Among the entries below, which lines run from the line with "be a replacement." through the line with "Resoudre sur $[0\,;\,2\pi]$"? Retype those, both ends included, exactly and without pictures.

#### Stored dataset items:
++++++++++
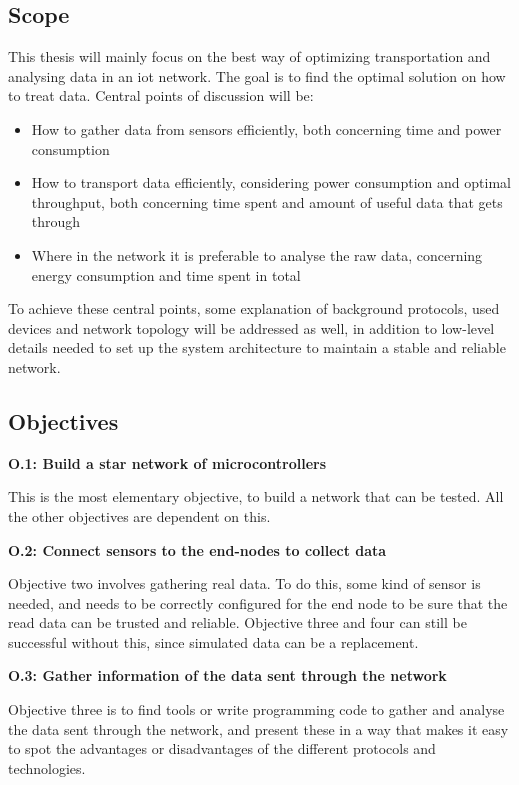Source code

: \subsection{Scope}

\noindent This thesis will mainly focus on the best way of optimizing transportation and analysing data in an \gls{iot} network. The goal is to find the optimal solution on how to treat data. Central points of discussion will be:

\begin{itemize}
	\item How to gather data from sensors efficiently, both concerning time and power consumption
	\item How to transport data efficiently, considering power consumption and optimal throughput, both concerning time spent and amount of useful data that gets through
	\item Where in the network it is preferable to analyse the raw data, concerning energy consumption and time spent in total
\end{itemize}

\noindent To achieve these central points, some explanation of background protocols, used devices and network topology will be addressed as well, in addition to low-level details needed to set up the system architecture to maintain a stable and reliable network. 


\subsection{Objectives}

\noindent \textbf{O.1: Build a star network of \glspl{microcontroller}}

\noindent This is the most elementary objective, to build a network that can be tested. All the other objectives are dependent on this.  

\noindent\textbf{O.2: Connect sensors to the end-nodes to collect data}

\noindent Objective two involves gathering real data. To do this, some kind of sensor is needed, and needs to be correctly configured for the end node to be sure that the read data can be trusted and reliable. Objective three and four can still be successful without this, since simulated data can be a replacement.  

\noindent\textbf{O.3: Gather information of the data sent through the network}

\noindent Objective three is to find tools or write programming code to gather and analyse the data sent through the network, and present these in a way that makes it easy to spot the advantages or disadvantages of the different protocols and technologies. 

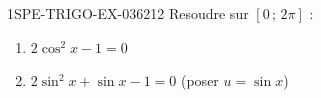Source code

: \begin{exercice}{1SPE-TRIGO-EX-036}{2}{12}
Resoudre sur $[0\,;\,2\pi]$ :
\begin{enumerate}
  \item $2\cos^2 x - 1 = 0$
  \item $2\sin^2 x + \sin x - 1 = 0$ \quad (poser $u = \sin x$)
\end{enumerate}
\end{exercice}
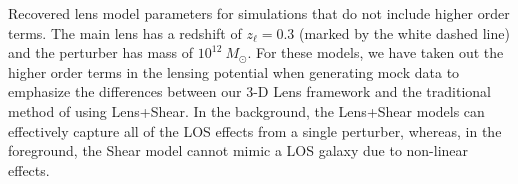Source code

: \label{fig:frontback} Recovered lens model parameters for simulations that do not include higher order terms. The main lens has a redshift of $z_\ell = 0.3$ (marked by the white dashed line) and the perturber has mass of $10^{12}~ M_\odot$. For these models, we have taken out the higher order terms in the lensing potential when generating mock data to emphasize the differences between our 3-D Lens framework and the traditional method of using Lens+Shear. In the background, the Lens+Shear models can effectively capture all of the LOS effects from a single perturber, whereas, in the foreground, the Shear model cannot mimic a LOS galaxy due to non-linear effects.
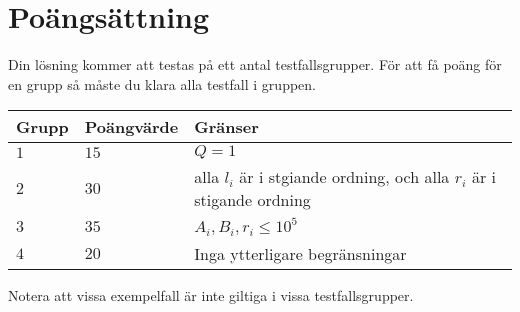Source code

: \section*{Poängsättning}
Din lösning kommer att testas på ett antal testfallsgrupper.
För att få poäng för en grupp så måste du klara alla testfall i gruppen.

\noindent
\begin{tabular}{| l | l | l |}
  \hline
  Grupp & Poängvärde & Gränser \\ \hline
  $1$   & $15$        & $Q=1$  \\ \hline
  $2$   & $30$       & alla $l_i$ är i stgiande ordning, och alla $r_i$ är i stigande ordning \\ \hline
  $3$   & $35$       & $ A_i,B_i,r_i \leq 10^5$ \\ \hline
  $4$   & $20$       & Inga ytterligare begränsningar \\ \hline
\end{tabular}

Notera att vissa exempelfall är inte giltiga i vissa testfallsgrupper.

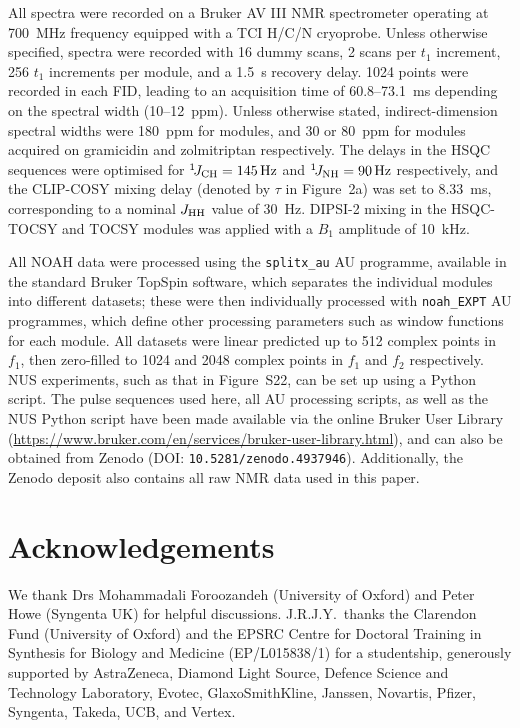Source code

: \documentclass[final,twocolumn]{elsarticle}
\newcommand*{\carbon}{\ce{^{13}C}}
\newcommand*{\proton}{\ce{^{1}H}}
\newcommand*{\nitrogen}{\ce{^{15}N}}
\newcommand*{\onejch}{{}^{1}\!J_{\ce{CH}}}
\newcommand*{\onejnh}{{}^{1}\!J_{\ce{NH}}}
\newcommand*{\jhh}{J_{\ce{HH}}}
\begin{document}
All spectra were recorded on a Bruker AV III NMR spectrometer operating at \SI{700}{\MHz} \proton{} frequency equipped with a TCI H/C/N cryoprobe.
Unless otherwise specified, spectra were recorded with 16 dummy scans, 2 scans per $t_1$ increment, 256 $t_1$ increments per module, and a \SI{1.5}{\s} recovery delay.
1024 points were recorded in each FID, leading to an acquisition time of 60.8--\SI{73.1}{\ms} depending on the \proton{} spectral width (10--\SI{12}{ppm}).
Unless otherwise stated, indirect-dimension spectral widths were \SI{180}{ppm} for \carbon{} modules, and 30 or \SI{80}{ppm} for \nitrogen{} modules acquired on gramicidin and zolmitriptan respectively.
The delays in the HSQC sequences were optimised for $\onejch = \SI{145}{\Hz}$ and $\onejnh = \SI{90}{\Hz}$ respectively, and the CLIP-COSY mixing delay (denoted by $\tau$ in Figure~2a) was set to \SI{8.33}{\ms}, corresponding to a nominal $\jhh$ value of \SI{30}{Hz}.
DIPSI-2 mixing in the HSQC-TOCSY and TOCSY modules was applied with a $B_1$ amplitude of \SI{10}{\kHz}.

All NOAH data were processed using the \texttt{splitx\_au} AU programme, available in the standard Bruker TopSpin software, which separates the individual modules into different datasets; these were then individually processed with \texttt{noah\_EXPT} AU programmes, which define other processing parameters such as window functions for each module.
All datasets were linear predicted up to 512 complex points in $f_1$, then zero-filled to 1024 and 2048 complex points in $f_1$ and $f_2$ respectively.
NUS experiments, such as that in Figure~S22, can be set up using a Python script.
The pulse sequences used here, all AU processing scripts, as well as the NUS Python script have been made available via the online Bruker User Library (\url{https://www.bruker.com/en/services/bruker-user-library.html}), and can also be obtained from Zenodo (DOI: \texttt{10.5281/zenodo.4937946}).
Additionally, the Zenodo deposit also contains all raw NMR data used in this paper.
\section*{Acknowledgements}
We thank Drs Mohammadali Foroozandeh (University of Oxford) and Peter Howe (Syngenta UK) for helpful discussions.
J.R.J.Y.\ thanks the Clarendon Fund (University of Oxford) and the EPSRC Centre for Doctoral Training in Synthesis for Biology and Medicine (EP/L015838/1) for a studentship, generously supported by AstraZeneca, Diamond Light Source, Defence Science and Technology Laboratory, Evotec, GlaxoSmithKline, Janssen, Novartis, Pfizer, Syngenta, Takeda, UCB, and Vertex.



\end{document}
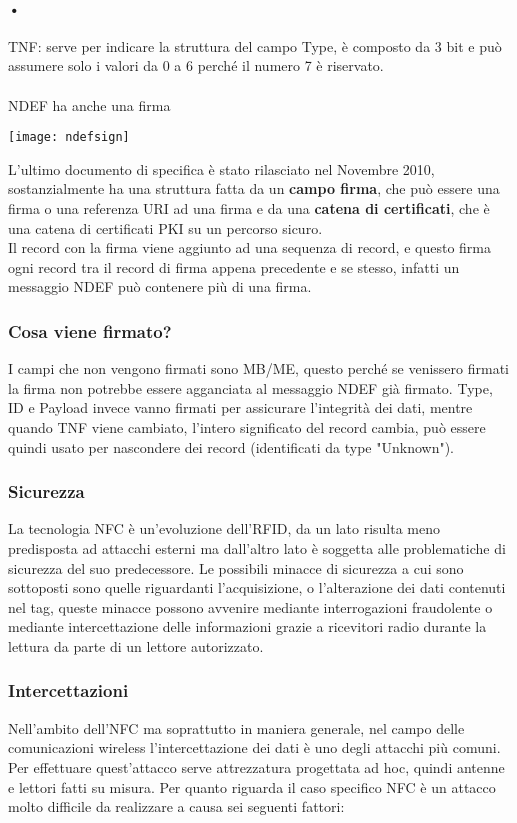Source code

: \paragraph{•}TNF: serve per indicare la struttura del campo Type, è composto da 3 bit e può assumere solo i valori da 0 a 6 perché il numero 7 è riservato.
\\\\NDEF ha anche una firma
\begin{center}
\texttt{[image: ndefsign]}
\end{center}
L'ultimo documento di specifica è stato rilasciato nel Novembre 2010, sostanzialmente ha una struttura fatta da un \textbf{campo firma}, che può essere una firma o una referenza URI ad una firma e da una \textbf{catena di certificati}, che è una catena di certificati PKI su un percorso sicuro.
\\Il record con la firma viene aggiunto ad una sequenza di record, e questo firma ogni record tra il record di firma appena precedente e se stesso, infatti un messaggio NDEF può contenere più di una firma.
\subsubsection{Cosa viene firmato?}
I campi che non vengono firmati sono MB/ME, questo perché se venissero firmati la firma non potrebbe essere agganciata al messaggio NDEF già firmato. Type, ID e Payload invece vanno firmati per assicurare l'integrità dei dati, mentre quando TNF viene cambiato, l'intero significato del record cambia, può essere quindi usato per nascondere dei record (identificati da type "Unknown"). 
\subsubsection{Sicurezza}
La tecnologia NFC è un'evoluzione dell'RFID, da un lato risulta meno predisposta ad attacchi esterni ma dall'altro lato è soggetta alle problematiche di sicurezza del suo predecessore. Le possibili minacce di sicurezza a cui sono sottoposti sono quelle riguardanti l'acquisizione, o l'alterazione dei dati contenuti nel tag, queste minacce possono avvenire mediante interrogazioni fraudolente o mediante intercettazione delle informazioni grazie a ricevitori radio durante la lettura da parte di un lettore autorizzato.
\subsubsection{Intercettazioni}
Nell'ambito dell'NFC ma soprattutto in maniera generale, nel campo delle comunicazioni wireless l'intercettazione dei dati è uno degli attacchi più comuni. Per effettuare quest'attacco serve attrezzatura progettata ad hoc, quindi antenne e lettori fatti su misura. Per quanto riguarda il caso specifico NFC è un attacco molto difficile da realizzare a causa sei seguenti fattori:
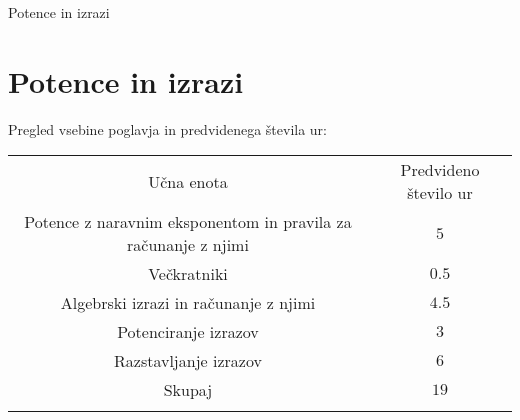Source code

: \begin{priprava}{0}{}{}{Potence in izrazi}{}{}
    
    \chapter{Potence in izrazi}

    \Large{Pregled vsebine poglavja in predvidenega števila ur:}

    \begin{table}[H]
        \centering
        \begin{tabular}{||c|c||} 
        \hhline{|t:==:t|}
        \rowcolor[rgb]{0.843,0.718,0.718} 
        Učna enota  & Predvideno število ur   \\ 
        \hhline{|:==:|}
        Potence z naravnim eksponentom in pravila za računanje z njimi & $5$    \\ 
        \hline
        Večkratniki & $0.5$    \\ 
        \hline
        Algebrski izrazi in računanje z njimi & $4.5$    \\ 
        \hline
        Potenciranje izrazov & $3$     \\
        \hline
        Razstavljanje izrazov & $6$     \\
        \hhline{|:==:|}
        Skupaj & $19$     \\
        \hhline{|b:==:b|}
        \end{tabular}
    \end{table}


    
\end{priprava}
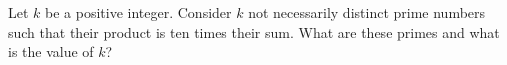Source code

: \documentclass[varwidth]{standalone}
\begin{document}
    Let $k$ be a positive integer. Consider $k$ not necessarily distinct prime numbers such that their product is ten times their sum. What are these primes and what is the value of $k$?
\end{document}
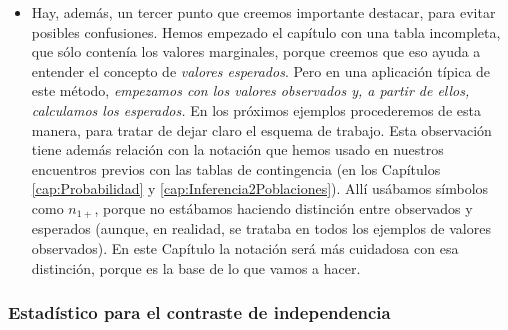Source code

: \begin{itemize}
    \item Hay, además, un tercer punto que creemos importante destacar, para evitar posibles confusiones. Hemos empezado el capítulo con una tabla incompleta, que sólo contenía los valores marginales, porque creemos que eso ayuda a entender el concepto de {\em valores esperados}. Pero en una aplicación típica de este método, {\em empezamos con los valores observados y, a partir de ellos, calculamos los esperados.} En los próximos ejemplos procederemos de esta manera, para tratar de dejar claro el esquema de trabajo. Esta observación tiene además relación con la notación que hemos usado en nuestros encuentros previos con las tablas de contingencia (en los Capítulos \ref{cap:Probabilidad} y \ref{cap:Inferencia2Poblaciones}). Allí usábamos símbolos como $n_{1+}$, porque no estábamos haciendo distinción entre observados y esperados (aunque, en realidad, se trataba en todos los ejemplos de valores observados). En este Capítulo la notación será más cuidadosa con esa distinción, porque es la base de lo que vamos a hacer.
\end{itemize}

\subsubsection{Estadístico para el contraste de independencia}
\label{cap12:subsubsec:ContrasteHipotesisIndependencia}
++++++++++
#### RESULT OF THIS EXERCISE:
\noindent Objective two involves gathering real data. To do this, some kind of sensor is needed, and needs to be correctly configured for the end node to be sure that the read data can be trusted and reliable. Objective three and four can still be successful without this, since simulated data can be a replacement.  

\noindent\textbf{O.3: Gather information of the data sent through the network}

\noindent Objective three is to find tools or write programming code to gather and analyse the data sent through the network, and present these in a way that makes it easy to spot the advantages or disadvantages of the different protocols and technologies. 

Source code

: \begin{exercice}{1SPE-TRIGO-EX-036}{2}{12}
Resoudre sur $[0\,;\,2\pi]$ :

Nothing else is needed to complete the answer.